Le sujet avait provoqué une controverse lors de la première visite à l’étranger de Prabowo Subianto en tant que président, en Chine en novembre 2024. Une déclaration commune évoquait alors un « développement conjoint » dans des zones où les revendications des deux pays se chevaucheraient.
La formulation avait surpris en Indonésie, dont la position traditionnelle consiste précisément à nier l’existence d’un chevauchement juridiquement fondé avec les revendications chinoises. Jakarta avait ensuite réaffirmé qu’elle ne reconnaissait pas les prétentions maritimes de Pékin incompatibles, selon elle, avec le droit international.
Cette divergence n’empêche donc plus les deux pays d’approfondir leur coopération militaire.
Jakarta cultive parallèlement ses liens avec Washington
Ce rapprochement avec la Chine ne signifie pas pour autant un basculement stratégique de l’Indonésie dans le camp de Pékin.
Quelques jours avant l’arrivée des ministres chinois, le ministre indonésien de la Défense avait reçu à Jakarta le responsable américain Elbridge Colby. Les discussions avaient porté sur le renforcement de la coopération militaire, la formation des forces indonésiennes et les relations entre les industries de défense des deux pays.
L’Indonésie continue ainsi d’appliquer la doctrine diplomatique du « bebas aktif », ou « libre et active » : ne s’aligner sur aucune grande puissance tout en coopérant avec chacune en fonction de ses intérêts.
Cette stratégie ne se limite d’ailleurs pas au face-à-face sino-américain. Jakarta entretient d’importants partenariats militaires avec l’Australie et le Japon. Signe de cet équilibre, Sugiono doit se rendre en Australie dès le 26 août pour participer à un nouveau dialogue « 2+2 » consacré notamment à la défense, à la sécurité maritime et à la résilience économique.

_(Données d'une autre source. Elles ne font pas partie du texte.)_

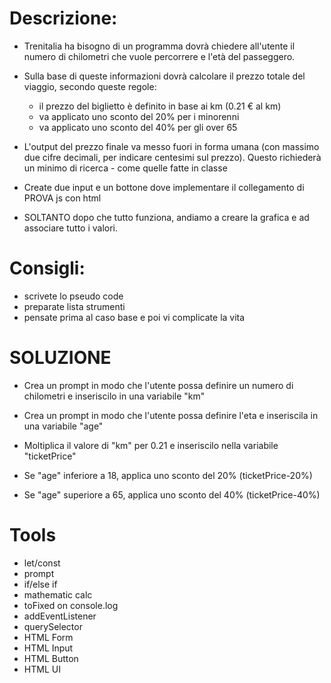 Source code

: # Descrizione:
- Trenitalia ha bisogno di un programma dovrà chiedere all'utente il numero di chilometri che vuole percorrere e l'età del passeggero.
- Sulla base di queste informazioni dovrà calcolare il prezzo totale del viaggio, secondo queste regole:
    - il prezzo del biglietto è definito in base ai km (0.21 € al km)
    - va applicato uno sconto del 20% per i minorenni
    - va applicato uno sconto del 40% per gli over 65 
- L'output del prezzo finale va messo fuori in forma umana (con massimo due cifre decimali, per indicare centesimi sul prezzo).
Questo richiederà un minimo di ricerca - come quelle fatte in classe

- Create due input e un bottone dove implementare il collegamento di PROVA js con html

- SOLTANTO dopo che tutto funziona, andiamo a creare la grafica e ad associare tutto i valori.

# Consigli:
- scrivete lo pseudo code
- preparate lista strumenti
- pensate prima al caso base e poi vi complicate la vita

# SOLUZIONE

- Crea un prompt in modo che l'utente possa definire un numero di chilometri e inseriscilo in una variabile "km"
- Crea un prompt in modo che l'utente possa definire l'eta e inseriscila in una variabile "age"

- Moltiplica il valore di "km" per 0.21 e inseriscilo nella variabile "ticketPrice"
- Se "age" inferiore a 18, applica uno sconto del 20% (ticketPrice-20%)
- Se "age" superiore a 65, applica uno sconto del 40% (ticketPrice-40%)



# Tools
- let/const
- prompt
- if/else if
- mathematic calc
- toFixed on console.log
- addEventListener
- querySelector
- HTML Form 
- HTML Input
- HTML Button
- HTML UI



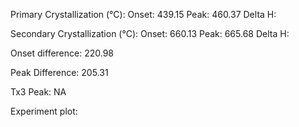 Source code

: Primary Crystallization (°C):
	Onset: 439.15
	Peak: 460.37
	Delta H: 
	
Secondary Crystallization  (°C):
	Onset: 660.13
	Peak: 665.68
	Delta H:
	
Onset difference: 220.98

Peak Difference: 205.31

Tx3 Peak: NA

Experiment plot:


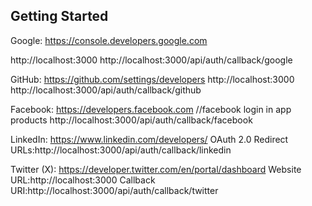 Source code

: 
## Getting Started



Google: https://console.developers.google.com

http://localhost:3000
http://localhost:3000/api/auth/callback/google


GitHub: https://github.com/settings/developers
http://localhost:3000
http://localhost:3000/api/auth/callback/github


Facebook: https://developers.facebook.com  //facebook login in app products
http://localhost:3000/api/auth/callback/facebook


LinkedIn: https://www.linkedin.com/developers/
OAuth 2.0 Redirect URLs:http://localhost:3000/api/auth/callback/linkedin


Twitter (X): https://developer.twitter.com/en/portal/dashboard
Website URL:http://localhost:3000
Callback URI:http://localhost:3000/api/auth/callback/twitter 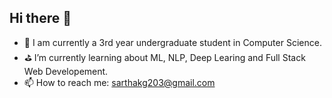 ## Hi there :wave:
* :school: I am currently a 3rd year undergraduate student in Computer Science.
* :golf: I’m currently learning about ML, NLP, Deep Learing and Full Stack Web Developement.
* :mailbox: How to reach me: sarthakg203@gmail.com

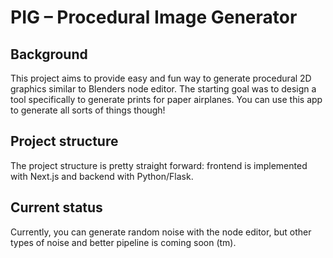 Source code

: # PIG – Procedural Image Generator


## Background 

This project aims to provide easy and fun way to generate procedural 2D graphics similar to Blenders node editor. The starting goal was to design a tool specifically to generate prints for paper airplanes. You can use this app to generate all sorts of things though!

## Project structure

The project structure is pretty straight forward: frontend is implemented with Next.js and backend with Python/Flask.

## Current status

Currently, you can generate random noise with the node editor, but other types of noise and better pipeline is coming soon (tm).
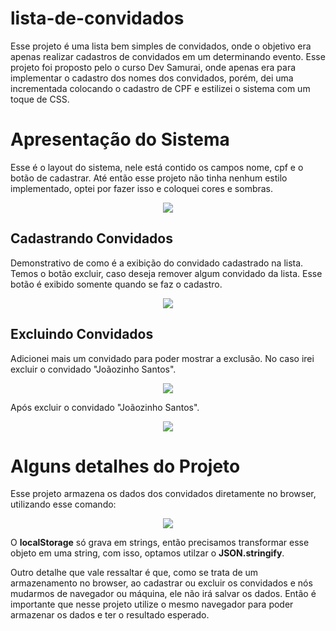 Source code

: # lista-de-convidados
Esse projeto é uma lista bem simples de convidados, onde o objetivo era apenas realizar cadastros de convidados em um determinando evento. Esse projeto foi proposto pelo o curso Dev Samurai, onde apenas era para implementar o cadastro dos nomes dos convidados, porém, dei uma incrementada colocando o cadastro de CPF e estilizei o sistema com um toque de CSS.

# Apresentação do Sistema
Esse é o layout do sistema, nele está contido os campos nome, cpf e o botão de cadastrar. Até então esse projeto não tinha nenhum estilo implementado, optei por fazer isso e coloquei cores e sombras.
<p align="center">
  <img src="https://user-images.githubusercontent.com/62810095/124394032-deda7100-dcd3-11eb-8ba2-22fa5d8abc3d.PNG"
</p>

## Cadastrando Convidados
Demonstrativo de como é a exibição do convidado cadastrado na lista. Temos o botão excluir, caso deseja remover algum convidado da lista. Esse botão é exibido somente quando se faz o cadastro.
<p align="center">
  <img src="https://user-images.githubusercontent.com/62810095/124394303-50ff8580-dcd5-11eb-9e7b-bbef87ec2e37.PNG"
</p>

## Excluindo Convidados
Adicionei mais um convidado para poder mostrar a exclusão. No caso irei excluir o convidado "Joãozinho Santos".
<p align="center">
  <img src="https://user-images.githubusercontent.com/62810095/124394788-4d6cfe00-dcd7-11eb-910f-a6efaa9cdfdc.PNG"
</p>

Após excluir o convidado "Joãozinho Santos".
<p align="center">
  <img src="https://user-images.githubusercontent.com/62810095/124395039-57433100-dcd8-11eb-956f-ca56af426953.PNG"
</p>

# Alguns detalhes do Projeto
Esse projeto armazena os dados dos convidados diretamente no browser, utilizando esse comando:
<p align="center">
  <img src="https://user-images.githubusercontent.com/62810095/124395321-d9802500-dcd9-11eb-98b7-2dd1c692ba0b.PNG"
</p>

O <b>localStorage</b> só grava em strings, então precisamos transformar esse objeto em uma string, com isso, optamos utilzar o <b>JSON.stringify</b>.

Outro detalhe que vale ressaltar é que, como se trata de um armazenamento no browser, ao cadastrar ou excluir os convidados e nós mudarmos de navegador ou máquina, ele não irá salvar os dados. Então é importante que nesse projeto utilize o mesmo navegador para poder armazenar os dados e ter o resultado esperado.
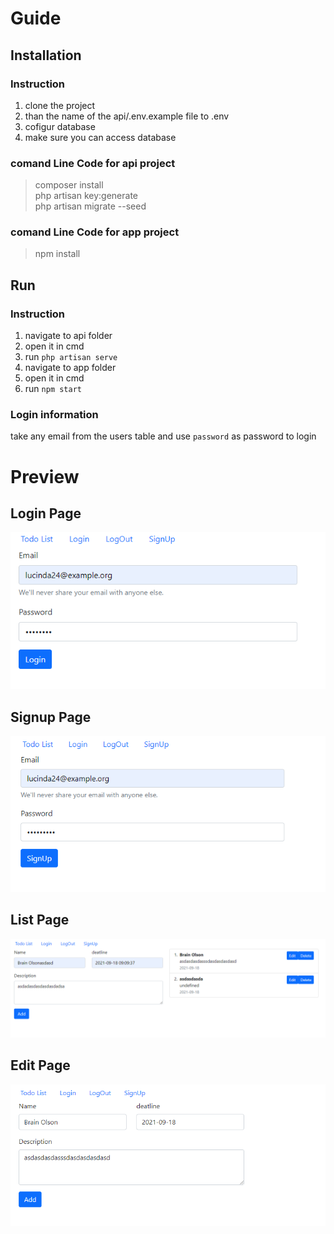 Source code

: # Guide
## Installation
 ### Instruction 
 1. clone the project
 2. than the name of the api/.env.example file to .env
 3. cofigur database
 4. make sure you can access database
 
 ### comand Line Code for api project
 > composer install  <br>
 > php artisan key:generate <br>
 > php artisan migrate --seed <br>
 

 ### comand Line Code for app project
 > npm install
   
## Run
 ### Instruction 
 1. navigate to api folder
 2. open it in cmd
 3. run `php artisan serve`
 4. navigate to app folder
 5. open it in cmd
 6. run `npm start`

### Login information
take any email from the users table and use `password` as password to login

# Preview
## Login Page
![](ss/login-page.PNG)

## Signup Page
![](ss/signup-page.PNG)

## List Page
![](ss/todolist-page.PNG)

## Edit Page
![](ss/edit-page.PNG)
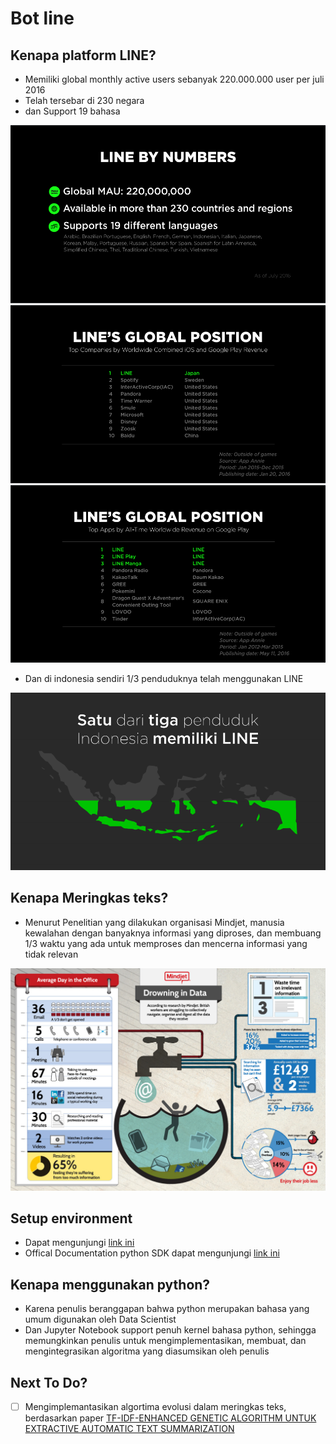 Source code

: # Bot line
## Kenapa platform LINE?

- Memiliki global monthly active users sebanyak 220.000.000 user per juli 2016
- Telah tersebar di 230 negara
- dan Support 19 bahasa

<img src="/lin1.PNG">

<img src="/lin2.PNG">

<img src="/lin3.PNG">

- Dan di indonesia sendiri 1/3 penduduknya telah menggunakan LINE

<img src="/lin4.PNG">

## Kenapa Meringkas teks?

- Menurut Penelitian yang dilakukan organisasi Mindjet, manusia kewalahan dengan banyaknya informasi yang diproses, dan membuang 1/3 waktu yang ada untuk memproses dan mencerna informasi yang tidak relevan

<img src="/drown.jpg">

## Setup environment

- Dapat mengunjungi [link ini](https://www.dicoding.com/academies/32/tutorials/719)
- Offical Documentation python SDK dapat mengunjungi [link ini](https://github.com/line/line-bot-sdk-python)

## Kenapa menggunakan python?
- Karena penulis beranggapan bahwa python merupakan bahasa yang umum digunakan oleh Data Scientist
- Dan Jupyter Notebook support penuh kernel bahasa python, sehingga memungkinkan penulis untuk mengimplementasikan, membuat, dan mengintegrasikan algoritma yang diasumsikan oleh penulis


## Next To Do?
- [ ] Mengimplemantasikan algortima evolusi dalam meringkas teks, berdasarkan paper [TF-IDF-ENHANCED GENETIC ALGORITHM UNTUK EXTRACTIVE AUTOMATIC TEXT SUMMARIZATION](http://jtiik.ub.ac.id/index.php/jtiik/article/download/217/pdf)

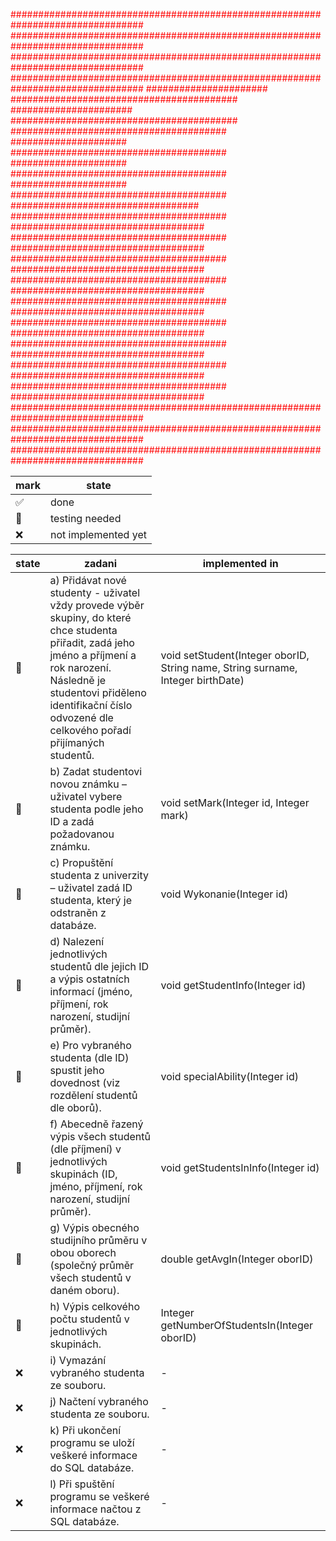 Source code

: 
<span style="color:red">################################################################################
################################################################################
################################################################################
################################################################################
######################                 #########################################
######################                 #########################################
#######################################                    #####################
#######################################                    #####################
#######################################                    #####################
#######################################       ##################################
#######################################      ###################################
#######################################      ###################################
#######################################      ###################################
#######################################      ###################################
#######################################      ###################################
#######################################      ###################################
#######################################      ###################################
#######################################      ###################################
#######################################      ###################################
################################################################################
################################################################################
################################################################################</span>

| mark  | state |
| ------------- | ------------- |
| :white_check_mark:  | done  |
| :pushpin:  | testing needed  |
| :x:  | not implemented yet  |


| state  | zadani | implemented in |
| ------------- | ------------- | ------------- |
| :pushpin: |  a) Přidávat nové studenty - uživatel vždy provede výběr skupiny, do které chce studenta přiřadit, zadá jeho jméno a příjmení a rok narození. Následně je studentovi přiděleno identifikační číslo odvozené dle celkového pořadí přijímaných studentů. | void setStudent(Integer oborID, String name, String surname, Integer birthDate) |
| :pushpin: |  b) Zadat studentovi novou známku – uživatel vybere studenta podle jeho ID a zadá požadovanou známku. | void setMark(Integer id, Integer mark) |
| :pushpin: |  c) Propuštění studenta z univerzity – uživatel zadá ID studenta, který je odstraněn z databáze. | void Wykonanie(Integer id) |
| :pushpin: |  d) Nalezení jednotlivých studentů dle jejich ID a výpis ostatních informací (jméno, příjmení, rok narození, studijní průměr). | void getStudentInfo(Integer id) |
| :pushpin: |  e) Pro vybraného studenta (dle ID) spustit jeho dovednost (viz rozdělení studentů dle oborů). | void specialAbility(Integer id) |
| :pushpin: |  f) Abecedně řazený výpis všech studentů (dle příjmení) v jednotlivých skupinách (ID, jméno, příjmení, rok narození, studijní průměr). | void getStudentsInInfo(Integer id) |
| :pushpin: |  g) Výpis obecného studijního průměru v obou oborech (společný průměr všech studentů v daném oboru). | double getAvgIn(Integer oborID) |
| :pushpin: |  h) Výpis celkového počtu studentů v jednotlivých skupinách. | Integer getNumberOfStudentsIn(Integer oborID) |
| :x: |  i) Vymazání vybraného studenta ze souboru. | - |
| :x: |  j) Načtení vybraného studenta ze souboru. | - |
| :x: |  k) Při ukončení programu se uloží veškeré informace do SQL databáze. | - |
| :x: |  l) Při spuštění programu se veškeré informace načtou z SQL databáze. | - |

La Chine, troisième investisseur étranger
La relation avec Pékin repose aussi sur des intérêts économiques considérables. La Chine continentale a investi 3,9 milliards de dollars en Indonésie au premier semestre 2026, ce qui en fait le troisième investisseur étranger derrière Singapour, avec 8,8 milliards, et Hong Kong, avec 7,6 milliards. Le Japon arrive quatrième avec 1,9 milliard, devant les États-Unis avec 1,7 milliard.
Les capitaux chinois jouent notamment un rôle majeur dans les secteurs du nickel, de la métallurgie, des batteries et des infrastructures. Des groupes comme CATL et Tsingshan ont engagé d’importants investissements dans l’archipel, qui possède les plus grandes réserves mondiales de nickel.
Cette dépendance mutuelle n’empêche pas les frictions. Des entreprises chinoises ont récemment demandé à Jakarta d’améliorer le climat des affaires, notamment face à la fiscalité, aux contraintes réglementaires et aux nouvelles règles affectant le secteur du nickel.
Prabowo Subianto a lui-même reconnu les lourdeurs auxquelles se heurtent les investisseurs étrangers et appelé son administration à réduire les procédures et le nombre d’autorisations nécessaires.
Se rapprocher sans choisir son camp
La rencontre du 21 août illustre ainsi la ligne de crête suivie par Jakarta. L’Indonésie veut profiter des investissements, des technologies et désormais d’une coopération militaire accrue avec la Chine, sans remettre en cause ses partenariats de défense avec les États-Unis, l’Australie ou le Japon.
Dans un Indo-Pacifique où la rivalité entre Pékin et Washington structure de plus en plus les rapports de force, Prabowo tente donc de préserver une marge de manœuvre maximale. Pour Jakarta, se rapprocher de la Chine ne signifie pas choisir la Chine. C’est précisément tout l’enjeu de la politique indonésienne du « libre et actif ».